BEGIN

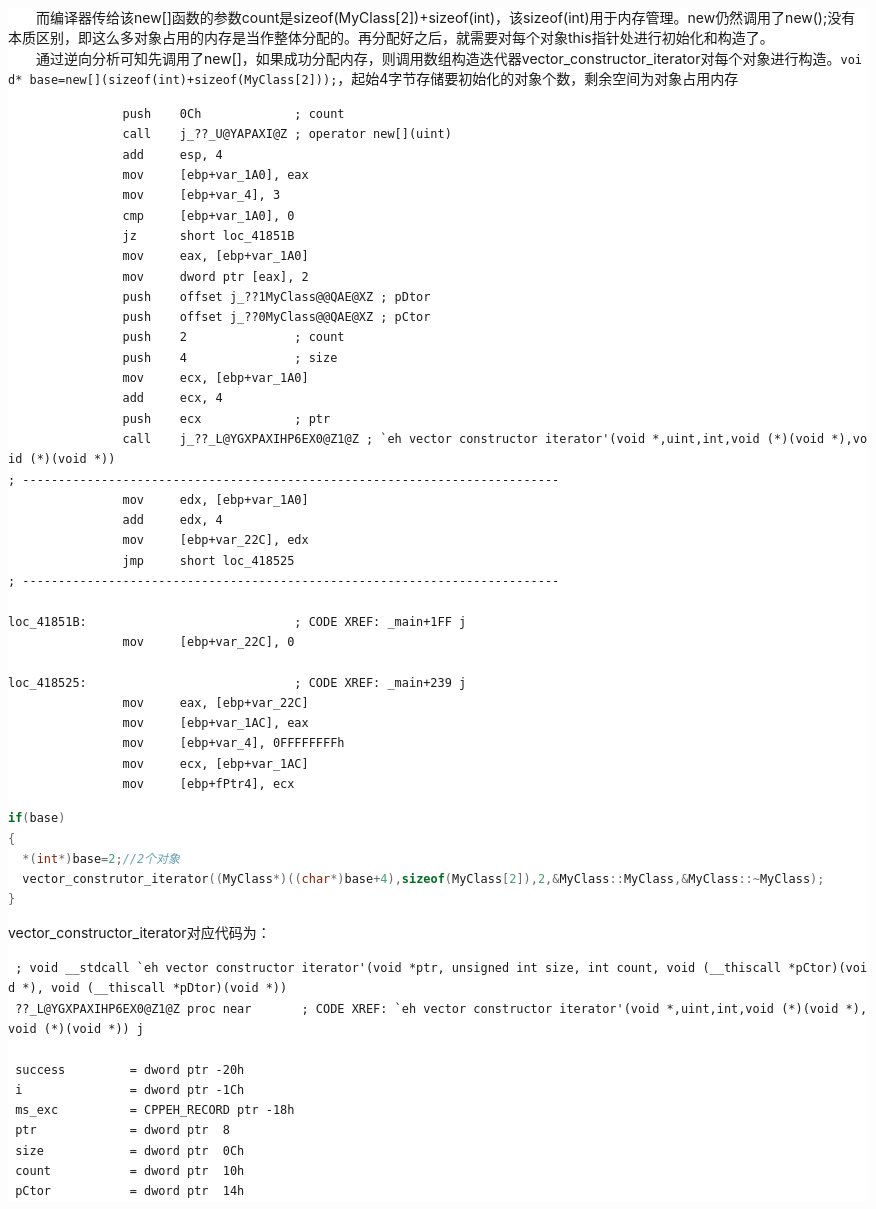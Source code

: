 &emsp;&emsp;而编译器传给该new[]函数的参数count是sizeof(MyClass[2])+sizeof(int)，该sizeof(int)用于内存管理。new[]()仍然调用了new();没有本质区别，即这么多对象占用的内存是当作整体分配的。再分配好之后，就需要对每个对象this指针处进行初始化和构造了。  
&emsp;&emsp;通过逆向分析可知先调用了new[]，如果成功分配内存，则调用数组构造迭代器vector_constructor_iterator对每个对象进行构造。`void* base=new[](sizeof(int)+sizeof(MyClass[2]));`，起始4字节存储要初始化的对象个数，剩余空间为对象占用内存

```Asm
                push    0Ch             ; count
                call    j_??_U@YAPAXI@Z ; operator new[](uint)
                add     esp, 4
                mov     [ebp+var_1A0], eax
                mov     [ebp+var_4], 3
                cmp     [ebp+var_1A0], 0
                jz      short loc_41851B
                mov     eax, [ebp+var_1A0]
                mov     dword ptr [eax], 2
                push    offset j_??1MyClass@@QAE@XZ ; pDtor
                push    offset j_??0MyClass@@QAE@XZ ; pCtor
                push    2               ; count
                push    4               ; size
                mov     ecx, [ebp+var_1A0]
                add     ecx, 4
                push    ecx             ; ptr
                call    j_??_L@YGXPAXIHP6EX0@Z1@Z ; `eh vector constructor iterator'(void *,uint,int,void (*)(void *),void (*)(void *))
; ---------------------------------------------------------------------------
                mov     edx, [ebp+var_1A0]
                add     edx, 4
                mov     [ebp+var_22C], edx
                jmp     short loc_418525
; ---------------------------------------------------------------------------

loc_41851B:                             ; CODE XREF: _main+1FF j
                mov     [ebp+var_22C], 0

loc_418525:                             ; CODE XREF: _main+239 j
                mov     eax, [ebp+var_22C]
                mov     [ebp+var_1AC], eax
                mov     [ebp+var_4], 0FFFFFFFFh
                mov     ecx, [ebp+var_1AC]
                mov     [ebp+fPtr4], ecx
```

```C++
if(base)
{
  *(int*)base=2;//2个对象
  vector_construtor_iterator((MyClass*)((char*)base+4),sizeof(MyClass[2]),2,&MyClass::MyClass,&MyClass::~MyClass);
}
```

vector_constructor_iterator对应代码为：

```Asm
 ; void __stdcall `eh vector constructor iterator'(void *ptr, unsigned int size, int count, void (__thiscall *pCtor)(void *), void (__thiscall *pDtor)(void *))
 ??_L@YGXPAXIHP6EX0@Z1@Z proc near       ; CODE XREF: `eh vector constructor iterator'(void *,uint,int,void (*)(void *),void (*)(void *)) j

 success         = dword ptr -20h
 i               = dword ptr -1Ch
 ms_exc          = CPPEH_RECORD ptr -18h
 ptr             = dword ptr  8
 size            = dword ptr  0Ch
 count           = dword ptr  10h
 pCtor           = dword ptr  14h
```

END

◆ ACTION ITEM
Copy out each line of the entries where the word "offset" is found.

◆ RESULT OF THIS EXERCISE
                push    offset j_??1MyClass@@QAE@XZ ; pDtor
                push    offset j_??0MyClass@@QAE@XZ ; pCtor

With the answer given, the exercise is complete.